(Stored entries)
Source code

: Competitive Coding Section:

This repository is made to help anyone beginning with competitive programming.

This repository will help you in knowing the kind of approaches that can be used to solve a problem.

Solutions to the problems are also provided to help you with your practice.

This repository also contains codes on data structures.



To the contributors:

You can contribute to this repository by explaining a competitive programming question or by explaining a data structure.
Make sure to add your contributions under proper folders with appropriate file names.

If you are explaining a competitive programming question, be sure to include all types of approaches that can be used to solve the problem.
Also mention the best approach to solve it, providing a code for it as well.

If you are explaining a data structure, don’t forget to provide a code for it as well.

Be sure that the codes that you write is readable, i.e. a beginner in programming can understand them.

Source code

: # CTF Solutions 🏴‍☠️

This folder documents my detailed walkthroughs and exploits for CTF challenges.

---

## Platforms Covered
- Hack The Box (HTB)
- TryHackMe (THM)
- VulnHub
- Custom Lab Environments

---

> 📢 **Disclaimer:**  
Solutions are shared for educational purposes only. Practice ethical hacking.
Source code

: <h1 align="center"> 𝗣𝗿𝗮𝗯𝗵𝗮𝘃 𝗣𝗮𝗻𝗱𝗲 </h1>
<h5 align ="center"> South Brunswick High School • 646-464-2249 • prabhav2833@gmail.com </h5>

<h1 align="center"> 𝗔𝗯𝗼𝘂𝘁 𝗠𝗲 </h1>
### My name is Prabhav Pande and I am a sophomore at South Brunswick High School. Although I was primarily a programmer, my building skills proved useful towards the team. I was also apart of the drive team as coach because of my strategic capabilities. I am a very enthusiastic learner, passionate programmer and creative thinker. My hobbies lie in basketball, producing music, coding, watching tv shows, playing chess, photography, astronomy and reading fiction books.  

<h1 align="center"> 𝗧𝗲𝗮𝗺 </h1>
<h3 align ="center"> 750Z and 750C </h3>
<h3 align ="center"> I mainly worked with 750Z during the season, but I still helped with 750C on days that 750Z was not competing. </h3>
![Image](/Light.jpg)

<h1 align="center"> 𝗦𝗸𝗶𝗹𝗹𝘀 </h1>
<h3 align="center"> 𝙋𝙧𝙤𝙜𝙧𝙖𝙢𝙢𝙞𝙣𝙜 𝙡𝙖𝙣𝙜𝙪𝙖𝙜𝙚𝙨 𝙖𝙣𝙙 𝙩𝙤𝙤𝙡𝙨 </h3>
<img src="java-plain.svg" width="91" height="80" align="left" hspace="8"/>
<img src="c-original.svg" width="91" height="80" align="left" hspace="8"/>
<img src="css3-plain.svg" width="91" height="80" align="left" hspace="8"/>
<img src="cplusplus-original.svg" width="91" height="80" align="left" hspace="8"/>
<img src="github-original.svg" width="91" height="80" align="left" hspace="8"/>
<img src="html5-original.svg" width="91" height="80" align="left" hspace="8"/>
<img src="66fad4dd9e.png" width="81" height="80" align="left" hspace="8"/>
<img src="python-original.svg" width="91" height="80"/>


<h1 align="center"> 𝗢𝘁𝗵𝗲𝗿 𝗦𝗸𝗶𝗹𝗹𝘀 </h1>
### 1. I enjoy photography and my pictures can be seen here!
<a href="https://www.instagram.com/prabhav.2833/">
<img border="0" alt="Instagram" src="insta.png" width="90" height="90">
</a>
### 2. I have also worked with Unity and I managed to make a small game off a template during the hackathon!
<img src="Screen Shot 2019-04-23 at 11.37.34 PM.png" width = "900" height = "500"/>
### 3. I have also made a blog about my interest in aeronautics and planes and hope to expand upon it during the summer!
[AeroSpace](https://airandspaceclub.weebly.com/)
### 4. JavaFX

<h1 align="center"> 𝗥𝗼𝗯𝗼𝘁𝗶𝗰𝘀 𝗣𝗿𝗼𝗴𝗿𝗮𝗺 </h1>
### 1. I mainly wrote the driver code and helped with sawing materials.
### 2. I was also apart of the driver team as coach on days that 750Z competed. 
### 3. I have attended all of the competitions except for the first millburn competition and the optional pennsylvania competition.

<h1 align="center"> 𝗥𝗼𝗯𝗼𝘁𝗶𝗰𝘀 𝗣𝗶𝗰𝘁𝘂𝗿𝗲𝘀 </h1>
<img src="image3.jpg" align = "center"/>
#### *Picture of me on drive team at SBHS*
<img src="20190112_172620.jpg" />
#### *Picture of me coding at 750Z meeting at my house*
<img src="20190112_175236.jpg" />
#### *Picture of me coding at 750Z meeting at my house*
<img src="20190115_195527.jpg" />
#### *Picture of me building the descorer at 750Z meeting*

▶ _The problem_
Each line of the records must be reproduced exactly.

▶ _Task response_
Source code

: Competitive Coding Section:

This repository is made to help anyone beginning with competitive programming.

This repository will help you in knowing the kind of approaches that can be used to solve a problem.

Solutions to the problems are also provided to help you with your practice.

This repository also contains codes on data structures.



To the contributors:

You can contribute to this repository by explaining a competitive programming question or by explaining a data structure.
Make sure to add your contributions under proper folders with appropriate file names.

If you are explaining a competitive programming question, be sure to include all types of approaches that can be used to solve the problem.
Also mention the best approach to solve it, providing a code for it as well.

If you are explaining a data structure, don’t forget to provide a code for it as well.

Be sure that the codes that you write is readable, i.e. a beginner in programming can understand them.

Source code

: # CTF Solutions 🏴‍☠️

This folder documents my detailed walkthroughs and exploits for CTF challenges.

---

## Platforms Covered
- Hack The Box (HTB)
- TryHackMe (THM)
- VulnHub
- Custom Lab Environments

---

> 📢 **Disclaimer:**  
Solutions are shared for educational purposes only. Practice ethical hacking.
Source code

: <h1 align="center"> 𝗣𝗿𝗮𝗯𝗵𝗮𝘃 𝗣𝗮𝗻𝗱𝗲 </h1>
<h5 align ="center"> South Brunswick High School • 646-464-2249 • prabhav2833@gmail.com </h5>

<h1 align="center"> 𝗔𝗯𝗼𝘂𝘁 𝗠𝗲 </h1>
### My name is Prabhav Pande and I am a sophomore at South Brunswick High School. Although I was primarily a programmer, my building skills proved useful towards the team. I was also apart of the drive team as coach because of my strategic capabilities. I am a very enthusiastic learner, passionate programmer and creative thinker. My hobbies lie in basketball, producing music, coding, watching tv shows, playing chess, photography, astronomy and reading fiction books.  

<h1 align="center"> 𝗧𝗲𝗮𝗺 </h1>
<h3 align ="center"> 750Z and 750C </h3>
<h3 align ="center"> I mainly worked with 750Z during the season, but I still helped with 750C on days that 750Z was not competing. </h3>
![Image](/Light.jpg)

<h1 align="center"> 𝗦𝗸𝗶𝗹𝗹𝘀 </h1>
<h3 align="center"> 𝙋𝙧𝙤𝙜𝙧𝙖𝙢𝙢𝙞𝙣𝙜 𝙡𝙖𝙣𝙜𝙪𝙖𝙜𝙚𝙨 𝙖𝙣𝙙 𝙩𝙤𝙤𝙡𝙨 </h3>
<img src="java-plain.svg" width="91" height="80" align="left" hspace="8"/>
<img src="c-original.svg" width="91" height="80" align="left" hspace="8"/>
<img src="css3-plain.svg" width="91" height="80" align="left" hspace="8"/>
<img src="cplusplus-original.svg" width="91" height="80" align="left" hspace="8"/>
<img src="github-original.svg" width="91" height="80" align="left" hspace="8"/>
<img src="html5-original.svg" width="91" height="80" align="left" hspace="8"/>
<img src="66fad4dd9e.png" width="81" height="80" align="left" hspace="8"/>
<img src="python-original.svg" width="91" height="80"/>


<h1 align="center"> 𝗢𝘁𝗵𝗲𝗿 𝗦𝗸𝗶𝗹𝗹𝘀 </h1>
### 1. I enjoy photography and my pictures can be seen here!
<a href="https://www.instagram.com/prabhav.2833/">
<img border="0" alt="Instagram" src="insta.png" width="90" height="90">
</a>
### 2. I have also worked with Unity and I managed to make a small game off a template during the hackathon!
<img src="Screen Shot 2019-04-23 at 11.37.34 PM.png" width = "900" height = "500"/>
### 3. I have also made a blog about my interest in aeronautics and planes and hope to expand upon it during the summer!
[AeroSpace](https://airandspaceclub.weebly.com/)
### 4. JavaFX

<h1 align="center"> 𝗥𝗼𝗯𝗼𝘁𝗶𝗰𝘀 𝗣𝗿𝗼𝗴𝗿𝗮𝗺 </h1>
### 1. I mainly wrote the driver code and helped with sawing materials.
### 2. I was also apart of the driver team as coach on days that 750Z competed. 
### 3. I have attended all of the competitions except for the first millburn competition and the optional pennsylvania competition.

<h1 align="center"> 𝗥𝗼𝗯𝗼𝘁𝗶𝗰𝘀 𝗣𝗶𝗰𝘁𝘂𝗿𝗲𝘀 </h1>
<img src="image3.jpg" align = "center"/>
#### *Picture of me on drive team at SBHS*
<img src="20190112_172620.jpg" />
#### *Picture of me coding at 750Z meeting at my house*
<img src="20190112_175236.jpg" />
#### *Picture of me coding at 750Z meeting at my house*
<img src="20190115_195527.jpg" />
#### *Picture of me building the descorer at 750Z meeting*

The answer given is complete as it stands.